Died:  23rd February 1917
Age: 25

Clyde Alfred Samson, only child of AH Samson, of Raglan House, Rouge Bouillon, Jersey, was born 28th November, 1891. He entered [Victoria College] in 1903 and remained till Midsummer 1908. He was in the Shooting VIII in his last two years, winning the bronze medal awarded to the runners-up for the Cadet Pair Trophy at Bisley in 1908, and gaining considerable success in various competitions in both years. He was a useful performer with the gloves and put up a great fight in the Final of the Middle Weights at school against a much heavier man.

On leaving school he joined the staff of the London City and Midland Bank in London, where his chief recreation was swimming.
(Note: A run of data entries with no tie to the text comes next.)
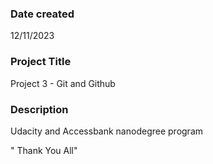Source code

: 
### Date created
12/11/2023

### Project Title
Project 3 - Git and Github

### Description
Udacity and Accessbank nanodegree program



" Thank You All" 
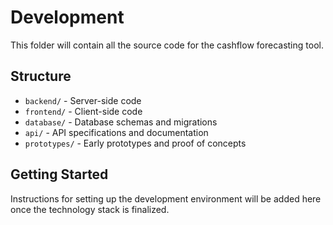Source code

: # Development

This folder will contain all the source code for the cashflow forecasting tool.

## Structure
- `backend/` - Server-side code
- `frontend/` - Client-side code
- `database/` - Database schemas and migrations
- `api/` - API specifications and documentation
- `prototypes/` - Early prototypes and proof of concepts

## Getting Started
Instructions for setting up the development environment will be added here once the technology stack is finalized.
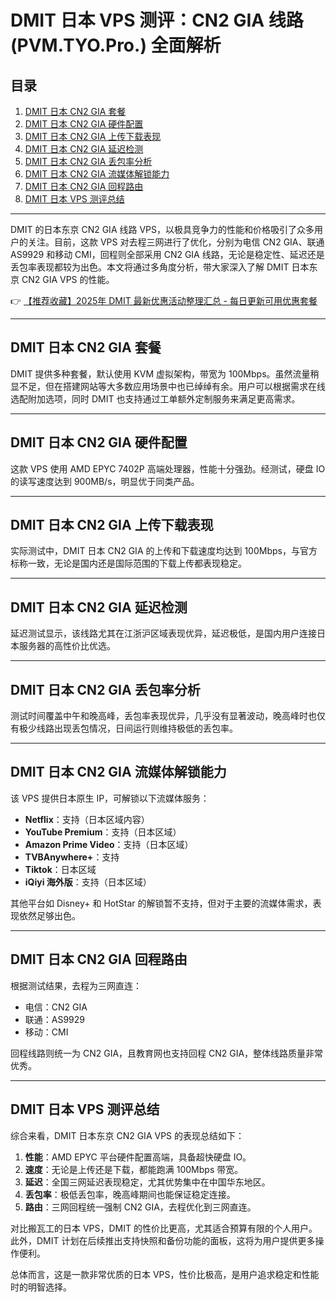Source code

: # DMIT 日本 VPS 测评：CN2 GIA 线路 (PVM.TYO.Pro.) 全面解析

## 目录
1. [DMIT 日本 CN2 GIA 套餐](#dmit-日本-cn2-gia-套餐)  
2. [DMIT 日本 CN2 GIA 硬件配置](#dmit-日本-cn2-gia-硬件配置)  
3. [DMIT 日本 CN2 GIA 上传下载表现](#dmit-日本-cn2-gia-上传下载表现)  
4. [DMIT 日本 CN2 GIA 延迟检测](#dmit-日本-cn2-gia-延迟检测)  
5. [DMIT 日本 CN2 GIA 丢包率分析](#dmit-日本-cn2-gia-丢包率分析)  
6. [DMIT 日本 CN2 GIA 流媒体解锁能力](#dmit-日本-cn2-gia-流媒体解锁能力)  
7. [DMIT 日本 CN2 GIA 回程路由](#dmit-日本-cn2-gia-回程路由)  
8. [DMIT 日本 VPS 测评总结](#dmit-日本-vps-测评总结)  

---

DMIT 的日本东京 CN2 GIA 线路 VPS，以极具竞争力的性能和价格吸引了众多用户的关注。目前，这款 VPS 对去程三网进行了优化，分别为电信 CN2 GIA、联通 AS9929 和移动 CMI，回程则全部采用 CN2 GIA 线路，无论是稳定性、延迟还是丢包率表现都较为出色。本文将通过多角度分析，带大家深入了解 DMIT 日本东京 CN2 GIA VPS 的性能。

👉 [【推荐收藏】2025年 DMIT 最新优惠活动整理汇总 - 每日更新可用优惠套餐](https://bit.ly/dmit_coupon)

---

## DMIT 日本 CN2 GIA 套餐

DMIT 提供多种套餐，默认使用 KVM 虚拟架构，带宽为 100Mbps。虽然流量稍显不足，但在搭建网站等大多数应用场景中也已绰绰有余。用户可以根据需求在线选配附加选项，同时 DMIT 也支持通过工单额外定制服务来满足更高需求。

---

## DMIT 日本 CN2 GIA 硬件配置

这款 VPS 使用 AMD EPYC 7402P 高端处理器，性能十分强劲。经测试，硬盘 IO 的读写速度达到 900MB/s，明显优于同类产品。

---

## DMIT 日本 CN2 GIA 上传下载表现

实际测试中，DMIT 日本 CN2 GIA 的上传和下载速度均达到 100Mbps，与官方标称一致，无论是国内还是国际范围的下载上传都表现稳定。

---

## DMIT 日本 CN2 GIA 延迟检测

延迟测试显示，该线路尤其在江浙沪区域表现优异，延迟极低，是国内用户连接日本服务器的高性价比优选。

---

## DMIT 日本 CN2 GIA 丢包率分析

测试时间覆盖中午和晚高峰，丢包率表现优异，几乎没有显著波动，晚高峰时也仅有极少线路出现丢包情况，日间运行则维持极低的丢包率。

---

## DMIT 日本 CN2 GIA 流媒体解锁能力

该 VPS 提供日本原生 IP，可解锁以下流媒体服务：
- **Netflix**：支持（日本区域内容）  
- **YouTube Premium**：支持（日本区域）  
- **Amazon Prime Video**：支持（日本区域）  
- **TVBAnywhere+**：支持  
- **Tiktok**：日本区域  
- **iQiyi 海外版**：支持（日本区域）  

其他平台如 Disney+ 和 HotStar 的解锁暂不支持，但对于主要的流媒体需求，表现依然足够出色。

---

## DMIT 日本 CN2 GIA 回程路由

根据测试结果，去程为三网直连：
- 电信：CN2 GIA  
- 联通：AS9929  
- 移动：CMI  

回程线路则统一为 CN2 GIA，且教育网也支持回程 CN2 GIA，整体线路质量非常优秀。

---

## DMIT 日本 VPS 测评总结

综合来看，DMIT 日本东京 CN2 GIA VPS 的表现总结如下：

1. **性能**：AMD EPYC 平台硬件配置高端，具备超快硬盘 IO。  
2. **速度**：无论是上传还是下载，都能跑满 100Mbps 带宽。  
3. **延迟**：全国三网延迟表现稳定，尤其优势集中在中国华东地区。  
4. **丢包率**：极低丢包率，晚高峰期间也能保证稳定连接。  
5. **路由**：三网回程统一强制 CN2 GIA，去程优化到三网直连。

对比搬瓦工的日本 VPS，DMIT 的性价比更高，尤其适合预算有限的个人用户。此外，DMIT 计划在后续推出支持快照和备份功能的面板，这将为用户提供更多操作便利。

总体而言，这是一款非常优质的日本 VPS，性价比极高，是用户追求稳定和性能时的明智选择。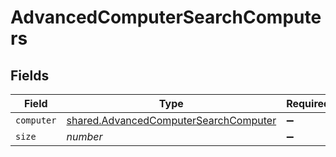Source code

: # AdvancedComputerSearchComputers


## Fields

| Field                                                                                          | Type                                                                                           | Required                                                                                       | Description                                                                                    | Example                                                                                        |
| ---------------------------------------------------------------------------------------------- | ---------------------------------------------------------------------------------------------- | ---------------------------------------------------------------------------------------------- | ---------------------------------------------------------------------------------------------- | ---------------------------------------------------------------------------------------------- |
| `computer`                                                                                     | [shared.AdvancedComputerSearchComputer](../../models/shared/advancedcomputersearchcomputer.md) | :heavy_minus_sign:                                                                             | N/A                                                                                            |                                                                                                |
| `size`                                                                                         | *number*                                                                                       | :heavy_minus_sign:                                                                             | N/A                                                                                            | 1                                                                                              |
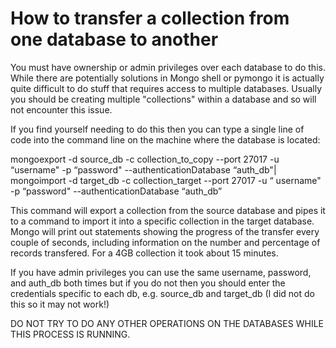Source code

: # How to transfer a collection from one database to another
You must have ownership or admin privileges over each database to do this. While there are potentially solutions in 
Mongo shell or pymongo it is actually quite difficult to do stuff that requires access to multiple databases.
Usually you should be creating multiple "collections" within a database and so will not encounter this issue.

If you find yourself needing to do this then you can type a single line of code into the command line on the machine where
the database is located:

mongoexport -d source_db -c collection_to_copy --port 27017 -u “username" -p “password"  --authenticationDatabase “auth_db"|
mongoimport -d target_db -c collection_target --port 27017 -u “ username" -p “password"  --authenticationDatabase “auth_db”

This command will export a collection from the source database and pipes it to a command to import it into a specific 
collection in the target database. Mongo will print out statements showing the progress of the transfer every couple 
of seconds, including information on the number and percentage of records transfered. For a 4GB collection it took 
about 15 minutes. 

If you have admin privileges you can use the same username, password, and auth_db both times but if you do not then you should
enter the credentials specific to each db, e.g. source_db and target_db (I did not do this so it may not work!)

DO NOT TRY TO DO ANY OTHER OPERATIONS ON THE DATABASES WHILE THIS PROCESS IS RUNNING.

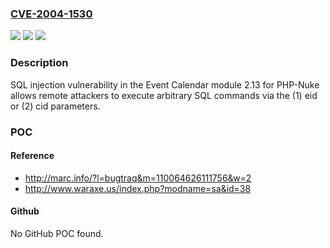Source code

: ### [CVE-2004-1530](https://cve.mitre.org/cgi-bin/cvename.cgi?name=CVE-2004-1530)
![](https://img.shields.io/static/v1?label=Product&message=n%2Fa&color=blue)
![](https://img.shields.io/static/v1?label=Version&message=n%2Fa&color=blue)
![](https://img.shields.io/static/v1?label=Vulnerability&message=n%2Fa&color=brighgreen)

### Description

SQL injection vulnerability in the Event Calendar module 2.13 for PHP-Nuke allows remote attackers to execute arbitrary SQL commands via the (1) eid or (2) cid parameters.

### POC

#### Reference
- http://marc.info/?l=bugtraq&m=110064626111756&w=2
- http://www.waraxe.us/index.php?modname=sa&id=38

#### Github
No GitHub POC found.

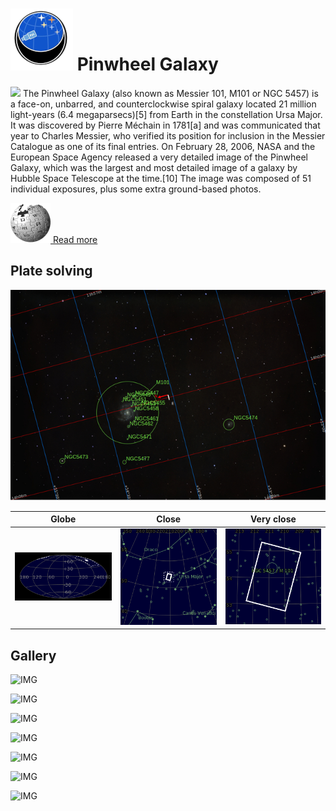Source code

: # ![](..//Imaging//Common/pyl-tiny.png) Pinwheel Galaxy
![](..//Imaging//JPEG/Pinwheel_Galaxy+00+co.jpg)
The Pinwheel Galaxy (also known as Messier 101, M101 or NGC 5457) is a face-on, unbarred, and counterclockwise spiral galaxy located 21 million light-years (6.4 megaparsecs)[5] from Earth in the constellation Ursa Major. It was discovered by Pierre Méchain in 1781[a] and was communicated that year to Charles Messier, who verified its position for inclusion in the Messier Catalogue as one of its final entries. On February 28, 2006, NASA and the European Space Agency released a very detailed image of the Pinwheel Galaxy, which was the largest and most detailed image of a galaxy by Hubble Space Telescope at the time.[10] The image was composed of 51 individual exposures, plus some extra ground-based photos.

[![](..//Imaging//Common/Wikipedia.png) Read more](https://en.wikipedia.org/wiki/Pinwheel_Galaxy)
## Plate solving 


![IMG](..//Imaging//HD/Pinwheel_Galaxy_Annotated.jpg)


| Globe | Close | Very close |
| ----- | ----- | ----- |
|![IMG](..//Imaging//HD/Pinwheel_Galaxy_Globe.jpg) |![IMG](..//Imaging//HD/Pinwheel_Galaxy_Close.jpg) |![IMG](..//Imaging//HD/Pinwheel_Galaxy_Closer.jpg) |

## Gallery
![IMG](..//Imaging//JPEG/Pinwheel_Galaxy+00+co.jpg) 

![IMG](..//Imaging//JPEG/Pinwheel_Galaxy+010+co.jpg) 

![IMG](..//Imaging//JPEG/Pinwheel_Galaxy+01+co.jpg) 

![IMG](..//Imaging//JPEG/Pinwheel_Galaxy+02+co.jpg) 

![IMG](..//Imaging//JPEG/Pinwheel_Galaxy+03+co.jpg) 

![IMG](..//Imaging//JPEG/Pinwheel_Galaxy+05+co.jpg) 

![IMG](..//Imaging//JPEG/Pinwheel_Galaxy+00+bg.jpg)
He did many good performances at the Holborn and Hornsey Baths and held the Proficiency Medal of the Royal Life Saving Society.

At the beginning of the War he joined The Artists Rifles and was one of the first batch of that corps sent to France, in September 1914. He remained at the front nearly two years, and then, having contracted rheumatic fever, was sent to hospital in England. He came to Jersey on sick leave in 1916, and married shortly before returning to duty with his regiment in England. Physically unfit for further active service he was working as an Instructor when he was again attacked by the same malady and died on 23rd February, 1917.

Clyde Samson was keen in everything he undertook and thorough in his work as he was in his play. Unassuming, genial, and straightforward, he made friends wherever he went, and never an enemy.

The above text appeared in the Victoria College Book of Remembrance published in 1920.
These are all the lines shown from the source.